禪茶の器物は美器に非ず。珍器に非ず。寶器に非ず。舊器に非ず。
圓虚清浄の一心をもって器とするなり。
この一心清浄を器として扱うが禪機の茶なり。
されば名物などいひて世に賞翫する茶器は貴ぶに足ず。

名物や高価な道具がいいわけではない、といいたいのは分かるが、一心清浄を器として扱う、の意味が分からない。
清潔ならなんでもいい、という事だろうか?ならば名物や高価な道具でもいい気がする。

抑一心の器は人の作意陶鋳する物にあらず、天地自然の器なれば、陰陽暉月森羅萬象百界千如も同じ理を具足して、亮朗と月の照すに等しき虚霊不昧の佛心なるを己として煩惱の雲を起し、眞如の光を蔽ひ、五塵に染りて放に情欲を生じ、貪嗔痴の三毒を發して一心清浄遂に變じて三毒の器を成就す。

仏教というよりなんか道教的な文章。

一心の器に相対する抑一心の器は、三毒の器を成就す、というのはわからないけどわからなくもない。
天地自然の器というのが人の作意陶鋳する物に対し悪の様に言われているのがよくわからない。
江戸時代は天地自然というのは悪だったのだろうか?

でもなー。
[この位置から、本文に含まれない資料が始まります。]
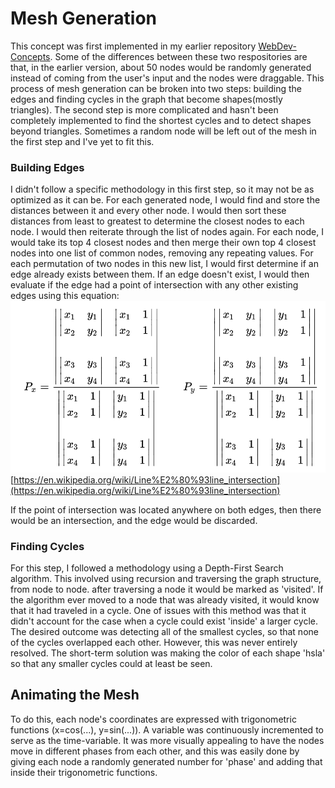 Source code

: # Mesh Generation
This concept was first implemented in my earlier repository [WebDev-Concepts](https://github.com/mjj0013/WebDev-Concepts). Some of the differences between these two respositories are that, in the earlier version, about 50 nodes would be randomly generated instead of coming from the user's input and the nodes were draggable. This process of mesh generation can be broken into two steps: building the edges and finding cycles in the graph that become shapes(mostly triangles). The second step is more complicated and hasn't been completely implemented to find the shortest cycles and to detect shapes beyond triangles. Sometimes a random node will be left out of the mesh in the first step and I've yet to fit this. 

### Building Edges
I didn't follow a specific methodology in this first step, so it may not be as optimized as it can be. For each generated node, I would find and store the distances between it and every other node. I would then sort these distances from least to greatest to determine the closest nodes to each node.
I would then reiterate through the list of nodes again. For each node, I would take its top 4 closest nodes and then merge their own top 4 closest nodes into one list of common nodes, removing any repeating values. For each permutation of two nodes in this new list, I would first determine if an edge already exists between them. If an edge doesn't exist, I would then evaluate if the edge had a point of intersection with any other existing edges using this equation:
![formula1](../lineIntersectionFormula.png)
[https://en.wikipedia.org/wiki/Line%E2%80%93line_intersection](https://en.wikipedia.org/wiki/Line%E2%80%93line_intersection)

If the point of intersection was located anywhere on both edges, then there would be an intersection, and the edge would be discarded.


### Finding Cycles
For this step, I followed a methodology using a Depth-First Search algorithm. This involved using recursion and traversing the graph structure, from node to node. after traversing a node it would be marked as 'visited'. If the algorithm ever moved to a node that was already visited, it would know that it had traveled in a cycle. One of issues with this method was that it didn't account for the case when a cycle could exist 'inside' a larger cycle. The desired outcome was detecting all of the smallest cycles, so that none of the cycles overlapped each other. However, this was never entirely resolved. The short-term solution was making the color of each shape 'hsla' so that any smaller cycles could at least be seen. 

## Animating the Mesh
To do this, each node's coordinates are expressed with trigonometric functions (x=cos(...), y=sin(...)). A variable was continuously incremented to serve as the time-variable. It was more visually appealing to have the nodes move in different phases from each other, and this was easily done by giving each node a randomly generated number for 'phase' and adding that inside their trigonometric functions.

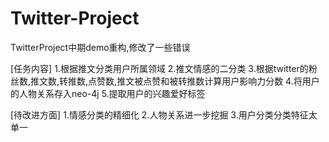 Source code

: # Twitter-Project
TwitterProject中期demo重构,修改了一些错误

[任务内容]
1.根据推文分类用户所属领域
2.推文情感的二分类
3.根据twitter的粉丝数,推文数,转推数,点赞数,推文被点赞和被转推数计算用户影响力分数
4.将用户的人物关系存入neo-4j
5.提取用户的兴趣爱好标签

[待改进方面]
1.情感分类的精细化
2.人物关系进一步挖掘
3.用户分类分类特征太单一
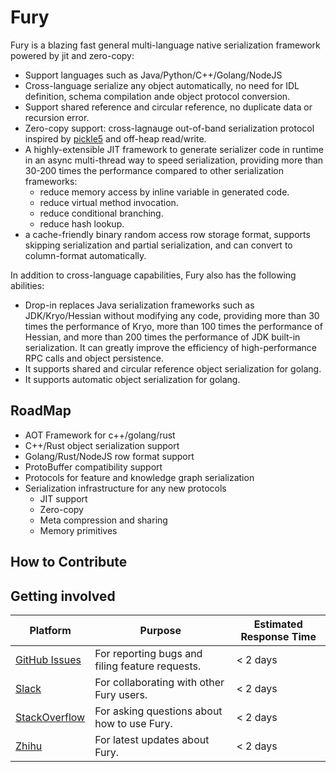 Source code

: # Fury

Fury is a blazing fast general multi-language native serialization framework powered by jit and zero-copy:
- Support languages such as Java/Python/C++/Golang/NodeJS
- Cross-language serialize any object automatically, no need for IDL definition, schema compilation ande object protocol conversion.
- Support shared reference and circular reference, no duplicate data or recursion error.
- Zero-copy support: cross-lagnauge out-of-band serialization protocol inspired by [pickle5](https://peps.python.org/pep-0574/) and off-heap read/write.
- A highly-extensible JIT framework to generate serializer code in runtime in an async multi-thread way to speed serialization, providing more than 30-200 times the performance compared to other serialization frameworks:
  - reduce memory access by inline variable in generated code.
  - reduce virtual method invocation.
  - reduce conditional branching.
  - reduce hash lookup.
- a cache-friendly binary random access row storage format, supports skipping serialization and partial serialization, and can convert to column-format automatically.

In addition to cross-language capabilities, Fury also has the following abilities:
- Drop-in replaces Java serialization frameworks such as JDK/Kryo/Hessian without modifying any code, providing more than 30 times the performance of Kryo, more than 100 times the performance of Hessian, and more than 200 times the performance of JDK built-in serialization. It can greatly improve the efficiency of high-performance RPC calls and object persistence.
- It supports shared and circular reference object serialization for golang.
- It supports automatic object serialization for golang.

## RoadMap
- AOT Framework for c++/golang/rust
- C++/Rust object serialization support
- Golang/Rust/NodeJS row format support
- ProtoBuffer compatibility support
- Protocols for feature and knowledge graph serialization
- Serialization infrastructure for any new protocols
  - JIT support
  - Zero-copy
  - Meta compression and sharing
  - Memory primitives

## How to Contribute


## Getting involved
| Platform                                                                                         | Purpose                                         | Estimated Response Time |
|--------------------------------------------------------------------------------------------------|-------------------------------------------------|-------------------------|
| [GitHub Issues](https://github.com/alipay/fury/issues)                                           | For reporting bugs and filing feature requests. | < 2 days                |
| [Slack](https://join.slack.com/t/fury-project/shared_invite/zt-1u8soj4qc-ieYEu7ciHOqA2mo47llS8A) | For collaborating with other Fury users.        | < 2 days                |
| [StackOverflow](https://stackoverflow.com/questions/tagged/fury)                                 | For asking questions about how to use Fury.     | < 2 days                |
| [Zhihu](https://www.zhihu.com/column/c_1638859452651765760)                                      | For latest updates about Fury.                  | < 2 days                |
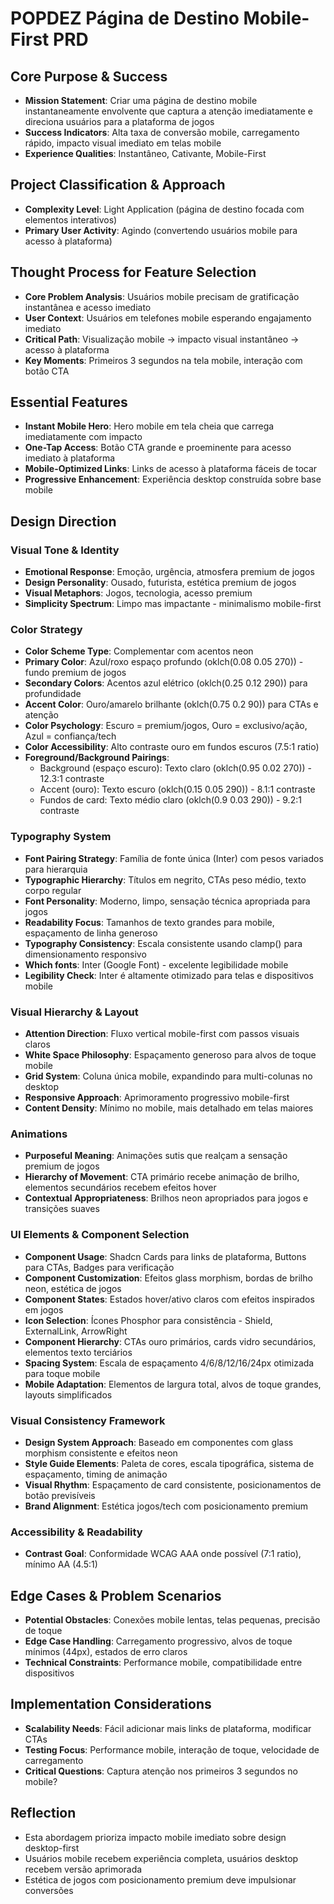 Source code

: # POPDEZ Página de Destino Mobile-First PRD

## Core Purpose & Success
- **Mission Statement**: Criar uma página de destino mobile instantaneamente envolvente que captura a atenção imediatamente e direciona usuários para a plataforma de jogos
- **Success Indicators**: Alta taxa de conversão mobile, carregamento rápido, impacto visual imediato em telas mobile
- **Experience Qualities**: Instantâneo, Cativante, Mobile-First

## Project Classification & Approach
- **Complexity Level**: Light Application (página de destino focada com elementos interativos)
- **Primary User Activity**: Agindo (convertendo usuários mobile para acesso à plataforma)

## Thought Process for Feature Selection
- **Core Problem Analysis**: Usuários mobile precisam de gratificação instantânea e acesso imediato
- **User Context**: Usuários em telefones mobile esperando engajamento imediato
- **Critical Path**: Visualização mobile → impacto visual instantâneo → acesso à plataforma
- **Key Moments**: Primeiros 3 segundos na tela mobile, interação com botão CTA

## Essential Features
- **Instant Mobile Hero**: Hero mobile em tela cheia que carrega imediatamente com impacto
- **One-Tap Access**: Botão CTA grande e proeminente para acesso imediato à plataforma
- **Mobile-Optimized Links**: Links de acesso à plataforma fáceis de tocar
- **Progressive Enhancement**: Experiência desktop construída sobre base mobile

## Design Direction

### Visual Tone & Identity
- **Emotional Response**: Emoção, urgência, atmosfera premium de jogos
- **Design Personality**: Ousado, futurista, estética premium de jogos
- **Visual Metaphors**: Jogos, tecnologia, acesso premium
- **Simplicity Spectrum**: Limpo mas impactante - minimalismo mobile-first

### Color Strategy
- **Color Scheme Type**: Complementar com acentos neon
- **Primary Color**: Azul/roxo espaço profundo (oklch(0.08 0.05 270)) - fundo premium de jogos
- **Secondary Colors**: Acentos azul elétrico (oklch(0.25 0.12 290)) para profundidade
- **Accent Color**: Ouro/amarelo brilhante (oklch(0.75 0.2 90)) para CTAs e atenção
- **Color Psychology**: Escuro = premium/jogos, Ouro = exclusivo/ação, Azul = confiança/tech
- **Color Accessibility**: Alto contraste ouro em fundos escuros (7.5:1 ratio)
- **Foreground/Background Pairings**: 
  - Background (espaço escuro): Texto claro (oklch(0.95 0.02 270)) - 12.3:1 contraste
  - Accent (ouro): Texto escuro (oklch(0.15 0.05 290)) - 8.1:1 contraste
  - Fundos de card: Texto médio claro (oklch(0.9 0.03 290)) - 9.2:1 contraste

### Typography System
- **Font Pairing Strategy**: Família de fonte única (Inter) com pesos variados para hierarquia
- **Typographic Hierarchy**: Títulos em negrito, CTAs peso médio, texto corpo regular
- **Font Personality**: Moderno, limpo, sensação técnica apropriada para jogos
- **Readability Focus**: Tamanhos de texto grandes para mobile, espaçamento de linha generoso
- **Typography Consistency**: Escala consistente usando clamp() para dimensionamento responsivo
- **Which fonts**: Inter (Google Font) - excelente legibilidade mobile
- **Legibility Check**: Inter é altamente otimizado para telas e dispositivos mobile

### Visual Hierarchy & Layout
- **Attention Direction**: Fluxo vertical mobile-first com passos visuais claros
- **White Space Philosophy**: Espaçamento generoso para alvos de toque mobile
- **Grid System**: Coluna única mobile, expandindo para multi-colunas no desktop
- **Responsive Approach**: Aprimoramento progressivo mobile-first
- **Content Density**: Mínimo no mobile, mais detalhado em telas maiores

### Animations
- **Purposeful Meaning**: Animações sutis que realçam a sensação premium de jogos
- **Hierarchy of Movement**: CTA primário recebe animação de brilho, elementos secundários recebem efeitos hover
- **Contextual Appropriateness**: Brilhos neon apropriados para jogos e transições suaves

### UI Elements & Component Selection
- **Component Usage**: Shadcn Cards para links de plataforma, Buttons para CTAs, Badges para verificação
- **Component Customization**: Efeitos glass morphism, bordas de brilho neon, estética de jogos
- **Component States**: Estados hover/ativo claros com efeitos inspirados em jogos
- **Icon Selection**: Ícones Phosphor para consistência - Shield, ExternalLink, ArrowRight
- **Component Hierarchy**: CTAs ouro primários, cards vidro secundários, elementos texto terciários
- **Spacing System**: Escala de espaçamento 4/6/8/12/16/24px otimizada para toque mobile
- **Mobile Adaptation**: Elementos de largura total, alvos de toque grandes, layouts simplificados

### Visual Consistency Framework
- **Design System Approach**: Baseado em componentes com glass morphism consistente e efeitos neon
- **Style Guide Elements**: Paleta de cores, escala tipográfica, sistema de espaçamento, timing de animação
- **Visual Rhythm**: Espaçamento de card consistente, posicionamentos de botão previsíveis
- **Brand Alignment**: Estética jogos/tech com posicionamento premium

### Accessibility & Readability
- **Contrast Goal**: Conformidade WCAG AAA onde possível (7:1 ratio), mínimo AA (4.5:1)

## Edge Cases & Problem Scenarios
- **Potential Obstacles**: Conexões mobile lentas, telas pequenas, precisão de toque
- **Edge Case Handling**: Carregamento progressivo, alvos de toque mínimos (44px), estados de erro claros
- **Technical Constraints**: Performance mobile, compatibilidade entre dispositivos

## Implementation Considerations
- **Scalability Needs**: Fácil adicionar mais links de plataforma, modificar CTAs
- **Testing Focus**: Performance mobile, interação de toque, velocidade de carregamento
- **Critical Questions**: Captura atenção nos primeiros 3 segundos no mobile?

## Reflection
- Esta abordagem prioriza impacto mobile imediato sobre design desktop-first
- Usuários mobile recebem experiência completa, usuários desktop recebem versão aprimorada
- Estética de jogos com posicionamento premium deve impulsionar conversões
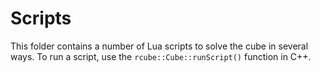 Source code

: # Scripts

This folder contains a number of Lua scripts to solve the cube in several ways.
To run a script, use the `rcube::Cube::runScript()` function in C++.
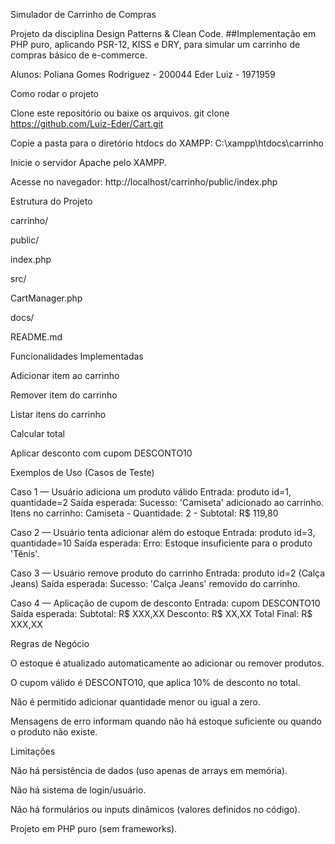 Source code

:Simulador de Carrinho de Compras

Projeto da disciplina Design Patterns & Clean Code.
##Implementação em PHP puro, aplicando PSR-12, KISS e DRY, para simular um carrinho de compras básico de e-commerce.

Alunos:
Poliana Gomes Rodriguez - 200044
Eder Luiz - 1971959

Como rodar o projeto

Clone este repositório ou baixe os arquivos.
git clone https://github.com/Luiz-Eder/Cart.git

Copie a pasta para o diretório htdocs do XAMPP:
C:\xampp\htdocs\carrinho

Inicie o servidor Apache pelo XAMPP.

Acesse no navegador:
http://localhost/carrinho/public/index.php

Estrutura do Projeto

carrinho/

public/

index.php

src/

CartManager.php

docs/

README.md

Funcionalidades Implementadas

Adicionar item ao carrinho

Remover item do carrinho

Listar itens do carrinho

Calcular total

Aplicar desconto com cupom DESCONTO10

Exemplos de Uso (Casos de Teste)

Caso 1 — Usuário adiciona um produto válido
Entrada: produto id=1, quantidade=2
Saída esperada:
Sucesso: 'Camiseta' adicionado ao carrinho.
Itens no carrinho: Camiseta - Quantidade: 2 - Subtotal: R$ 119,80

Caso 2 — Usuário tenta adicionar além do estoque
Entrada: produto id=3, quantidade=10
Saída esperada:
Erro: Estoque insuficiente para o produto 'Tênis'.

Caso 3 — Usuário remove produto do carrinho
Entrada: produto id=2 (Calça Jeans)
Saída esperada:
Sucesso: 'Calça Jeans' removido do carrinho.

Caso 4 — Aplicação de cupom de desconto
Entrada: cupom DESCONTO10
Saída esperada:
Subtotal: R$ XXX,XX
Desconto: R$ XX,XX
Total Final: R$ XXX,XX

Regras de Negócio

O estoque é atualizado automaticamente ao adicionar ou remover produtos.

O cupom válido é DESCONTO10, que aplica 10% de desconto no total.

Não é permitido adicionar quantidade menor ou igual a zero.

Mensagens de erro informam quando não há estoque suficiente ou quando o produto não existe.

Limitações

Não há persistência de dados (uso apenas de arrays em memória).

Não há sistema de login/usuário.

Não há formulários ou inputs dinâmicos (valores definidos no código).

Projeto em PHP puro (sem frameworks).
おれ脅迫型CM嫌いなの。ファブリーズとか。

惡によれば惡所へおもむき、善をこのめば善所へおもむく道理なれば、ひとへに勇猛心を奮起し、懇に禪茶の工夫をつくさば現世には王者之牢獄をまぬがれ、死しては三途之門戸を杜(トザシ)、升天得道疑ひあるまじ。
如是成就したるを天地同一圓照清浄の寶器とす。此を禪茶の器と稱す。

では、結局どういう器を使えばいいのか?

この文章見てもさっぱりわからない。

禅の修行を極めた人間が工夫すればどんな器でも大丈夫なのだろうか?
しかし茶の湯は禅の修行の一部であるなら、茶の湯を極めなければ禅茶の器とはならない、という矛盾が有る気がする。

弊害を力説したいがあまり、解決策に具体性を欠いた例、とでも思うしかないかもしれない。